Indiana University is also home to many prominent and diverse institutes, such as the top ranked Department of Folklore and Ethnomusicology (in the College of Arts and Sciences), the Jacobs School of Music, the Kelley School of Business, the Kinsey Institute, the School of Public and Environmental Affairs, the Maurer School of Law, and the nation’s first School of Informatics and Computing. IU’s degree programs are recognized for their quality and innovation, not to mention their variety. Faculty from all 50 states and more than 130 countries teach classes for over 150 majors and 330 degree programs for undergraduates, and more than 190 advanced degrees.

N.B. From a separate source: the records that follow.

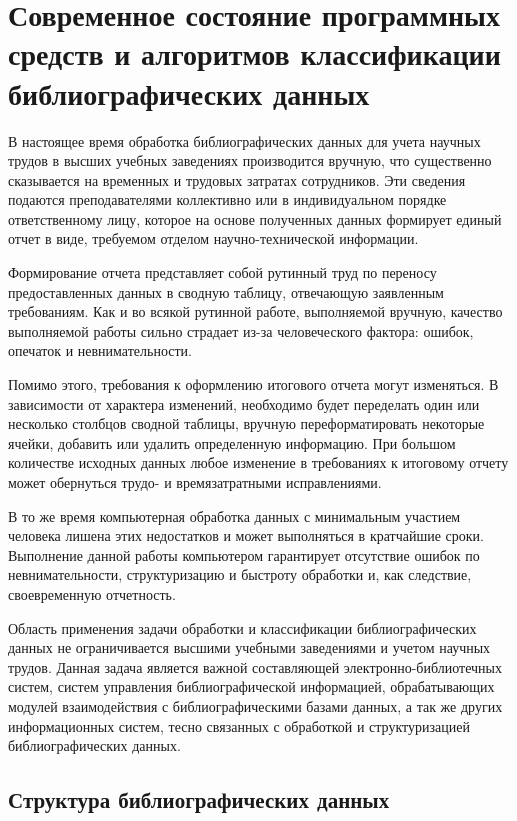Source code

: \chapter{Современное состояние программных средств и алгоритмов классификации библиографических данных}

В настоящее время обработка библиографических данных для учета научных трудов в высших учебных заведениях производится вручную, что существенно сказывается на временных и трудовых затратах сотрудников. Эти сведения подаются преподавателями коллективно или в индивидуальном порядке ответственному лицу, которое на основе полученных данных формирует единый отчет в виде, требуемом отделом научно-технической информации. 

Формирование отчета представляет собой рутинный труд по переносу предоставленных данных в сводную таблицу, отвечающую заявленным требованиям. Как и во всякой рутинной работе, выполняемой вручную, качество выполняемой работы сильно страдает из-за человеческого фактора: ошибок, опечаток и невнимательности.

Помимо этого, требования к оформлению итогового отчета могут изменяться. В зависимости от характера изменений, необходимо будет переделать один или несколько столбцов сводной таблицы, вручную переформатировать некоторые ячейки, добавить или удалить определенную информацию. При большом количестве исходных данных любое изменение в требованиях к итоговому отчету может обернуться трудо- и времязатратными  исправлениями.

В то же время компьютерная обработка данных с минимальным участием человека лишена этих недостатков и может выполняться в кратчайшие сроки. Выполнение данной работы компьютером гарантирует отсутствие ошибок по невнимательности, структуризацию и быстроту обработки и, как следствие, своевременную отчетность.

Область применения задачи обработки и классификации библиографических данных не ограничивается высшими учебными заведениями и учетом научных трудов. Данная задача является важной составляющей электронно-библиотечных систем, систем управления библиографической информацией, обрабатывающих модулей взаимодействия с библиографическими базами данных, а так же других информационных систем, тесно связанных с обработкой и структуризацией библиографических данных.

\section{Структура библиографических данных}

Ethnomusicology at Indiana University Bloomington
Ethnomusicology has a distinguished history of over half a century at IU, beginning with George Herzog (a student of Erich M. von Hornbostel and Franz Boaz who joined the faculty in 1948), and continuing to the present, with its nine full-time faculty, and seven affiliated faculty in the Department of Folklore and Ethnomusicology. Our graduate enrollment includes over one hundred students, with approximately 52 in the Ph.D. and 22 in the M.A. programs. The department also offers an undergraduate degree which includes some 56 majors.
The Ethnomusicology Institute at Indiana University is top ranked by the National Research Council as a site in the United States for studying music as a form of cultural expression. Ours is a comprehensive and interdisciplinary program that emphasizes analytical, theoretical, and methodological training, as students pursue tracks geared toward careers in either academia or the public sector. We offer courses in history, method, theory, and performance, along with classes which specifically address musical cultures of Africa, Latin America, China, the Middle East, as well as Jewish and African American traditions.
With its rich and diverse resources, including The Archive of Traditional Music (the largest academic repository of world music and oral data in the world), the Archive of African American Music and Culture (with its repositories of audio and video recordings, oral histories, photographs, and musical manuscripts from the post-World War II era), and the cutting-edge EVIA (Ethnomusicological Video for Instruction and Analysis) Digital Archive, the Ethnomusicology Institute has a long history of welcoming students and scholars from across the globe into our research community. In addition, IU has served as the home of the Society for Ethnomusicology Business Office since 1988.
Because ethnomusicology at Indiana University is in the College of Arts and Sciences rather than the School of Music, we do not require that students possess an undergraduate degree in music in order to be admitted. Members of our current student population hold degrees in the disciplines of literature, history, anthropology, psychology, and music, among others.